*** Opening SOURCE RECORDS ***

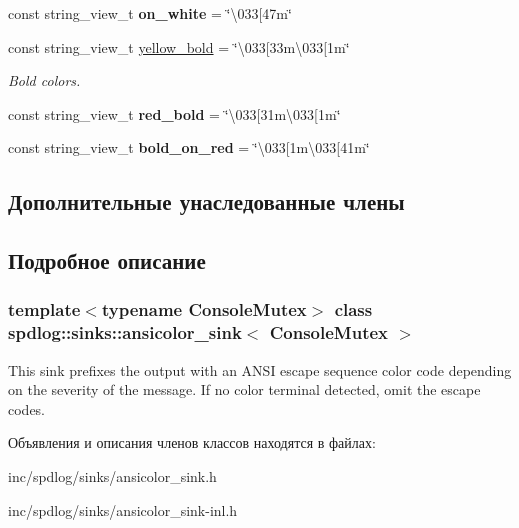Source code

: \begin{DoxyCompactItemize}
\item 
\mbox{\label{classspdlog_1_1sinks_1_1ansicolor__sink_a66d34b12c2cacd8a743c67779603bfe3}} 
const string\+\_\+view\+\_\+t {\bfseries on\+\_\+white} = \char`\"{}\textbackslash{}033\mbox{[}47m\char`\"{}
\item 
\mbox{\label{classspdlog_1_1sinks_1_1ansicolor__sink_a91f7c688fda652cb33231a471a9aa5d4}} 
const string\+\_\+view\+\_\+t \hyperlink{classspdlog_1_1sinks_1_1ansicolor__sink_a91f7c688fda652cb33231a471a9aa5d4}{yellow\+\_\+bold} = \char`\"{}\textbackslash{}033\mbox{[}33m\textbackslash{}033\mbox{[}1m\char`\"{}
\begin{DoxyCompactList}\small\item\em Bold colors. \end{DoxyCompactList}\item 
\mbox{\label{classspdlog_1_1sinks_1_1ansicolor__sink_a3d6b40a04c0ab0629ef2a84377fc768e}} 
const string\+\_\+view\+\_\+t {\bfseries red\+\_\+bold} = \char`\"{}\textbackslash{}033\mbox{[}31m\textbackslash{}033\mbox{[}1m\char`\"{}
\item 
\mbox{\label{classspdlog_1_1sinks_1_1ansicolor__sink_a44572fc060dc369cc1388a1e391a7aba}} 
const string\+\_\+view\+\_\+t {\bfseries bold\+\_\+on\+\_\+red} = \char`\"{}\textbackslash{}033\mbox{[}1m\textbackslash{}033\mbox{[}41m\char`\"{}
\end{DoxyCompactItemize}
\subsection*{Дополнительные унаследованные члены}


\subsection{Подробное описание}
\subsubsection*{template$<$typename Console\+Mutex$>$\newline
class spdlog\+::sinks\+::ansicolor\+\_\+sink$<$ Console\+Mutex $>$}

This sink prefixes the output with an A\+N\+SI escape sequence color code depending on the severity of the message. If no color terminal detected, omit the escape codes. 

Объявления и описания членов классов находятся в файлах\+:\begin{DoxyCompactItemize}
\item 
inc/spdlog/sinks/ansicolor\+\_\+sink.\+h\item 
inc/spdlog/sinks/ansicolor\+\_\+sink-\/inl.\+h\end{DoxyCompactItemize}
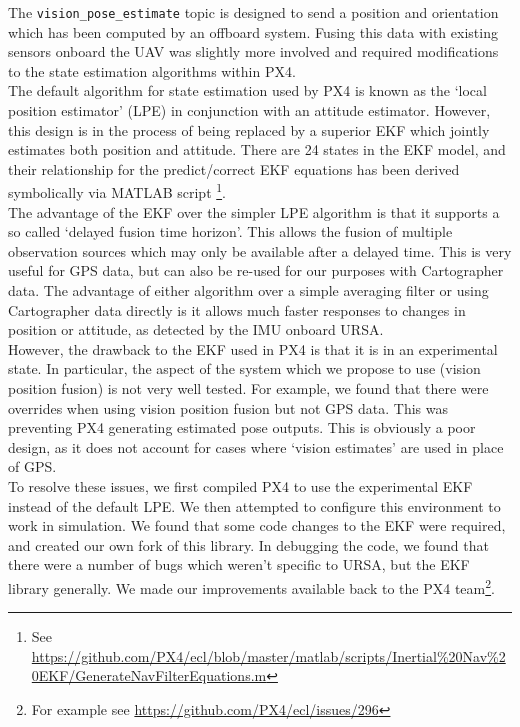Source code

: \documentclass[capstone_report.tex]{subfiles}
\begin{document}
The \texttt{vision\_pose\_estimate} topic is designed to send a position and orientation which has been computed by an offboard system. Fusing this data with existing sensors onboard the UAV was slightly more involved and required modifications to the state estimation algorithms within PX4. \\

The default algorithm for state estimation used by PX4 is known as the `local position estimator' (LPE) in conjunction with an attitude estimator. However, this design is in the process of being replaced by a superior EKF which jointly estimates both position and attitude. There are 24 states in the EKF model, and their relationship for the predict/correct EKF equations has been derived symbolically via MATLAB script \footnote{See \url{https://github.com/PX4/ecl/blob/master/matlab/scripts/Inertial\%20Nav\%20EKF/GenerateNavFilterEquations.m}}.\\

The advantage of the EKF over the simpler LPE algorithm is that it supports a so called `delayed fusion time horizon'. This allows the fusion of multiple observation sources which may only be available after a delayed time. This is very useful for GPS data, but can also be re-used for our purposes with Cartographer data. The advantage of either algorithm over a simple averaging filter or using Cartographer data directly is it allows much faster responses to changes in position or attitude, as detected by the IMU onboard URSA. \\

However, the drawback to the EKF used in PX4 is that it is in an experimental state. In particular, the aspect of the system which we propose to use (vision position fusion) is not very well tested. For example, we found that there were overrides when using vision position fusion but not GPS data. This was preventing PX4 generating estimated pose outputs. This is obviously a poor design, as it does not account for cases where `vision estimates' are used in place of GPS.\\

To resolve these issues, we first compiled PX4 to use the experimental EKF instead of the default LPE. We then attempted to configure this environment to work in simulation. We found that some code changes to the EKF were required, and created our own fork of this library. In debugging the code, we found that there were a number of bugs which weren't specific to URSA, but the EKF library generally. We made our improvements available back to the PX4 team\footnote{For example see \url{https://github.com/PX4/ecl/issues/296}}. \\
\end{document}
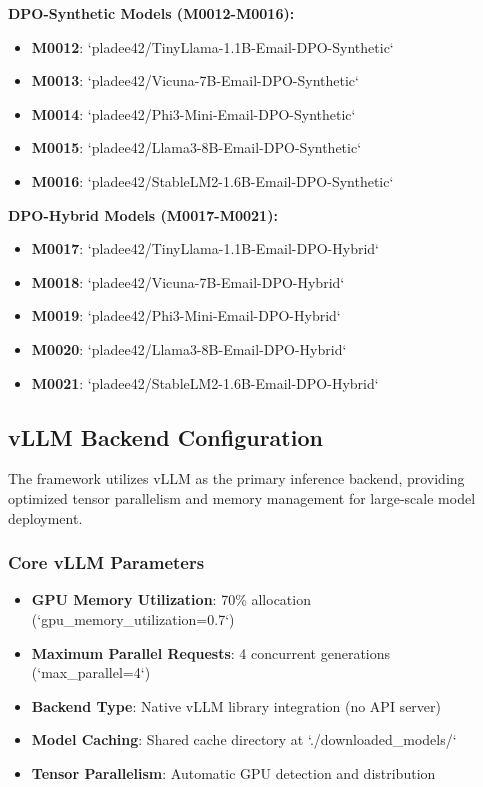 \textbf{DPO-Synthetic Models (M0012-M0016):}
\begin{itemize}
    \item \textbf{M0012}: `pladee42/TinyLlama-1.1B-Email-DPO-Synthetic`
    \item \textbf{M0013}: `pladee42/Vicuna-7B-Email-DPO-Synthetic`
    \item \textbf{M0014}: `pladee42/Phi3-Mini-Email-DPO-Synthetic`
    \item \textbf{M0015}: `pladee42/Llama3-8B-Email-DPO-Synthetic`
    \item \textbf{M0016}: `pladee42/StableLM2-1.6B-Email-DPO-Synthetic`
\end{itemize}

\textbf{DPO-Hybrid Models (M0017-M0021):}
\begin{itemize}
    \item \textbf{M0017}: `pladee42/TinyLlama-1.1B-Email-DPO-Hybrid`
    \item \textbf{M0018}: `pladee42/Vicuna-7B-Email-DPO-Hybrid`
    \item \textbf{M0019}: `pladee42/Phi3-Mini-Email-DPO-Hybrid`
    \item \textbf{M0020}: `pladee42/Llama3-8B-Email-DPO-Hybrid`
    \item \textbf{M0021}: `pladee42/StableLM2-1.6B-Email-DPO-Hybrid`
\end{itemize}

\subsection{vLLM Backend Configuration}
\label{subsec:vllm-configuration}

The framework utilizes vLLM as the primary inference backend, providing optimized tensor parallelism and memory management for large-scale model deployment.

\subsubsection{Core vLLM Parameters}

\begin{itemize}
    \item \textbf{GPU Memory Utilization}: 70\% allocation (`gpu\_memory\_utilization=0.7`)
    \item \textbf{Maximum Parallel Requests}: 4 concurrent generations (`max\_parallel=4`)
    \item \textbf{Backend Type}: Native vLLM library integration (no API server)
    \item \textbf{Model Caching}: Shared cache directory at `./downloaded\_models/`
    \item \textbf{Tensor Parallelism}: Automatic GPU detection and distribution
\end{itemize}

*** Closing SOURCE RECORDS ***

§ HOW TO COMPLETE THIS TASK: Give an exact copy of every line from the one holding "detection and distribution" through the end of the records, both included, and no other lines.

§ SOLUTION:
    \item \textbf{Tensor Parallelism}: Automatic GPU detection and distribution
\end{itemize}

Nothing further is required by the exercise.